» WORK TASK
When a line below holds the string "certain", show that line.

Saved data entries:

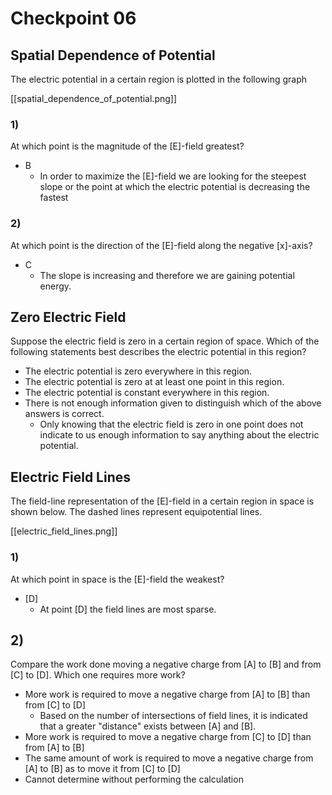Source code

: # Checkpoint 06

## Spatial Dependence of Potential
The electric potential in a certain region is plotted 
in the following graph

[[spatial_dependence_of_potential.png]]

### 1)
At which point is the magnitude of the \[E\]-field greatest?

* B
  * In order to maximize the \[E\]-field we are looking for the 
    steepest slope or the point at which the electric potential is
    decreasing the fastest

### 2)
At which point is the direction of the \[E\]-field along the negative \[x\]-axis?

* C
  * The slope is increasing and therefore we are gaining potential energy.


## Zero Electric Field
Suppose the electric field is zero in a certain region of space. 
Which of the following statements best describes the electric
potential in this region?

* The electric potential is zero everywhere in this region.
* The electric potential is zero at at least one point in this region.
* The electric potential is constant everywhere in this region.
* There is not enough information given to distinguish which of the above answers is correct.
  * Only knowing that the electric field is zero in one point does not indicate to us enough
    information to say anything about the electric potential.

## Electric Field Lines
The field-line representation of the \[E\]-field in a certain region in 
space is shown below. The dashed lines represent equipotential lines.

[[electric_field_lines.png]]

### 1)
At which point in space is the \[E\]-field the weakest?

* \[D\]
  * At point \[D\] the field lines are most sparse.

## 2)
Compare the work done moving a negative charge from 
\[A\] to \[B\] and from \[C\] to \[D\]. Which one requires more work?

* More work is required to move a negative charge from \[A\] to \[B\] than from \[C\] to \[D\]
  * Based on the number of intersections of field lines, it is indicated that a greater 
    "distance" exists between \[A\] and \[B\].
* More work is required to move a negative charge from \[C\] to \[D\] than from \[A\] to \[B\]
* The same amount of work is required to move a negative charge 
  from \[A\] to \[B\] as to move it from \[C\] to \[D\]
* Cannot determine without performing the calculation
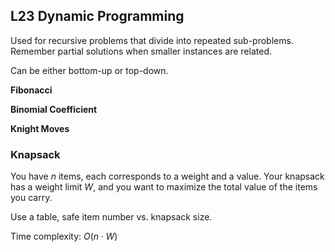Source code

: ## L23 Dynamic Programming

Used for recursive problems that divide into repeated sub-problems. Remember partial solutions when smaller instances are related.

Can be either bottom-up or top-down.

**Fibonacci**

**Binomial Coefficient**

**Knight Moves**

### Knapsack

You have $n$ items, each corresponds to a weight and a value. Your knapsack has a weight limit $W$, and you want to maximize the total value of the items you carry.

Use a table, safe item number vs. knapsack size.

Time complexity: $O(n \cdot W)$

» SOLUTION
The electric potential in a certain region is plotted 
Suppose the electric field is zero in a certain region of space. 
The field-line representation of the \[E\]-field in a certain region in 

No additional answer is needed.